Antisipasi Bencana di Bangka, Firmansyah Levi Sosialisasikan Perda ke Warga Kampung Pasir, Sungailiat

Foto bersama anggota DPRD Provinsi Kepulauan Babel, Firmansyah Levi.

KATANDA.ID, Sungailiat – Anggota DPRD Provinsi Kepulauan Bangka Belitung (Babel) Firmansyah Levi kembali melakukan kegiatan penyebarluasan Perda di Kabupaten Bangka kepada warga Kampung Pasir bertempat di Hotel Novilla Kabupaten Bangka, Minggu (16/4/2023).

Peraturan Daerah (Perda) yang disebarluaskan Politisi Golkar ini adalah Perda No 4 Tahun 2014 tentang Penyelenggaraan Penanggulangan Bencana Daerah.

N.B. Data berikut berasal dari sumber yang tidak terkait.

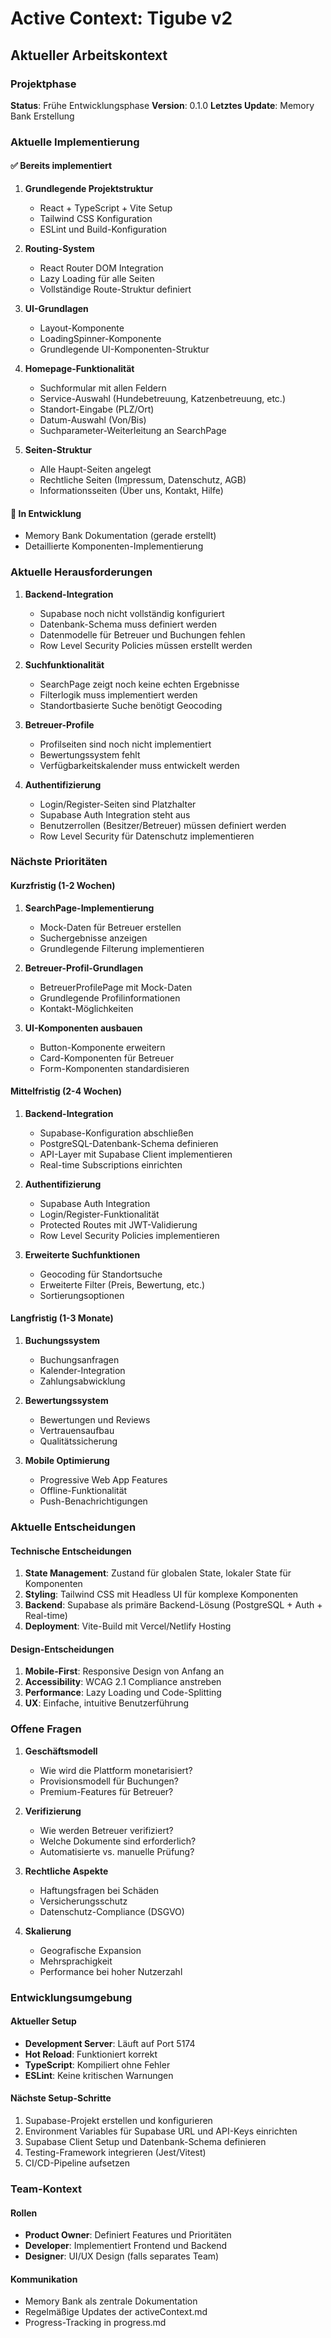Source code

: # Active Context: Tigube v2

## Aktueller Arbeitskontext

### Projektphase
**Status**: Frühe Entwicklungsphase
**Version**: 0.1.0
**Letztes Update**: Memory Bank Erstellung

### Aktuelle Implementierung

#### ✅ Bereits implementiert
1. **Grundlegende Projektstruktur**
   - React + TypeScript + Vite Setup
   - Tailwind CSS Konfiguration
   - ESLint und Build-Konfiguration

2. **Routing-System**
   - React Router DOM Integration
   - Lazy Loading für alle Seiten
   - Vollständige Route-Struktur definiert

3. **UI-Grundlagen**
   - Layout-Komponente
   - LoadingSpinner-Komponente
   - Grundlegende UI-Komponenten-Struktur

4. **Homepage-Funktionalität**
   - Suchformular mit allen Feldern
   - Service-Auswahl (Hundebetreuung, Katzenbetreuung, etc.)
   - Standort-Eingabe (PLZ/Ort)
   - Datum-Auswahl (Von/Bis)
   - Suchparameter-Weiterleitung an SearchPage

5. **Seiten-Struktur**
   - Alle Haupt-Seiten angelegt
   - Rechtliche Seiten (Impressum, Datenschutz, AGB)
   - Informationsseiten (Über uns, Kontakt, Hilfe)

#### 🔄 In Entwicklung
- Memory Bank Dokumentation (gerade erstellt)
- Detaillierte Komponenten-Implementierung

### Aktuelle Herausforderungen

1. **Backend-Integration**
   - Supabase noch nicht vollständig konfiguriert
   - Datenbank-Schema muss definiert werden
   - Datenmodelle für Betreuer und Buchungen fehlen
   - Row Level Security Policies müssen erstellt werden

2. **Suchfunktionalität**
   - SearchPage zeigt noch keine echten Ergebnisse
   - Filterlogik muss implementiert werden
   - Standortbasierte Suche benötigt Geocoding

3. **Betreuer-Profile**
   - Profilseiten sind noch nicht implementiert
   - Bewertungssystem fehlt
   - Verfügbarkeitskalender muss entwickelt werden

4. **Authentifizierung**
   - Login/Register-Seiten sind Platzhalter
   - Supabase Auth Integration steht aus
   - Benutzerrollen (Besitzer/Betreuer) müssen definiert werden
   - Row Level Security für Datenschutz implementieren

### Nächste Prioritäten

#### Kurzfristig (1-2 Wochen)
1. **SearchPage-Implementierung**
   - Mock-Daten für Betreuer erstellen
   - Suchergebnisse anzeigen
   - Grundlegende Filterung implementieren

2. **Betreuer-Profil-Grundlagen**
   - BetreuerProfilePage mit Mock-Daten
   - Grundlegende Profilinformationen
   - Kontakt-Möglichkeiten

3. **UI-Komponenten ausbauen**
   - Button-Komponente erweitern
   - Card-Komponenten für Betreuer
   - Form-Komponenten standardisieren

#### Mittelfristig (2-4 Wochen)
1. **Backend-Integration**
   - Supabase-Konfiguration abschließen
   - PostgreSQL-Datenbank-Schema definieren
   - API-Layer mit Supabase Client implementieren
   - Real-time Subscriptions einrichten

2. **Authentifizierung**
   - Supabase Auth Integration
   - Login/Register-Funktionalität
   - Protected Routes mit JWT-Validierung
   - Row Level Security Policies implementieren

3. **Erweiterte Suchfunktionen**
   - Geocoding für Standortsuche
   - Erweiterte Filter (Preis, Bewertung, etc.)
   - Sortierungsoptionen

#### Langfristig (1-3 Monate)
1. **Buchungssystem**
   - Buchungsanfragen
   - Kalender-Integration
   - Zahlungsabwicklung

2. **Bewertungssystem**
   - Bewertungen und Reviews
   - Vertrauensaufbau
   - Qualitätssicherung

3. **Mobile Optimierung**
   - Progressive Web App Features
   - Offline-Funktionalität
   - Push-Benachrichtigungen

### Aktuelle Entscheidungen

#### Technische Entscheidungen
1. **State Management**: Zustand für globalen State, lokaler State für Komponenten
2. **Styling**: Tailwind CSS mit Headless UI für komplexe Komponenten
3. **Backend**: Supabase als primäre Backend-Lösung (PostgreSQL + Auth + Real-time)
4. **Deployment**: Vite-Build mit Vercel/Netlify Hosting

#### Design-Entscheidungen
1. **Mobile-First**: Responsive Design von Anfang an
2. **Accessibility**: WCAG 2.1 Compliance anstreben
3. **Performance**: Lazy Loading und Code-Splitting
4. **UX**: Einfache, intuitive Benutzerführung

### Offene Fragen

1. **Geschäftsmodell**
   - Wie wird die Plattform monetarisiert?
   - Provisionsmodell für Buchungen?
   - Premium-Features für Betreuer?

2. **Verifizierung**
   - Wie werden Betreuer verifiziert?
   - Welche Dokumente sind erforderlich?
   - Automatisierte vs. manuelle Prüfung?

3. **Rechtliche Aspekte**
   - Haftungsfragen bei Schäden
   - Versicherungsschutz
   - Datenschutz-Compliance (DSGVO)

4. **Skalierung**
   - Geografische Expansion
   - Mehrsprachigkeit
   - Performance bei hoher Nutzerzahl

### Entwicklungsumgebung

#### Aktueller Setup
- **Development Server**: Läuft auf Port 5174
- **Hot Reload**: Funktioniert korrekt
- **TypeScript**: Kompiliert ohne Fehler
- **ESLint**: Keine kritischen Warnungen

#### Nächste Setup-Schritte
1. Supabase-Projekt erstellen und konfigurieren
2. Environment Variables für Supabase URL und API-Keys einrichten
3. Supabase Client Setup und Datenbank-Schema definieren
4. Testing-Framework integrieren (Jest/Vitest)
5. CI/CD-Pipeline aufsetzen

### Team-Kontext

#### Rollen
- **Product Owner**: Definiert Features und Prioritäten
- **Developer**: Implementiert Frontend und Backend
- **Designer**: UI/UX Design (falls separates Team)

#### Kommunikation
- Memory Bank als zentrale Dokumentation
- Regelmäßige Updates der activeContext.md
- Progress-Tracking in progress.md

“Mengapa Perda No 4 Tahun 2014 tentang Penyelenggaraan Penanggulan Bencana perlu kami sosialisasikan, karena perlunya antisipasi dan penanganan terhadap bencana yang mungkin akan terjadi,” ungkap Firmansyah di hadapan masyarakat Kampung Pasir.

Dijelaskan juga oleh Ketua DPD Partai Golkar Kabupaten Bangka ini, melalui kegiatan hari ini diharapkan masyarakat Kampung Pasir mendapat Edukasi dan menambah pengetahuan terhadap Bencana antara lain kewajiban dan hak-hak warga yang terdampak bencana.

Politisi Golkar Bangka Belitung dapil Kabupaten Bangka ini menggandeng narasumber, Hardiansyah, SE yang juga merupakan Kepala Seksi Kedaruratan Bencana Daerah Badan Penanggulangan Bencana Daerah (BPBD) Provinsi Kepulauan Bangka Belitung.

Hardiansyah menjelaskan, tujuan dibuatnya Perda No. 4 Tahun 2014 tentang Penyelenggaraan Penanggulangan Bencana adalah untuk menjaga dan melindungi masyarakat dari ancaman bencana serta untuk pemenuhan hak-hak dan kewajiban masyarakat akibat dampak terjadinya bencana.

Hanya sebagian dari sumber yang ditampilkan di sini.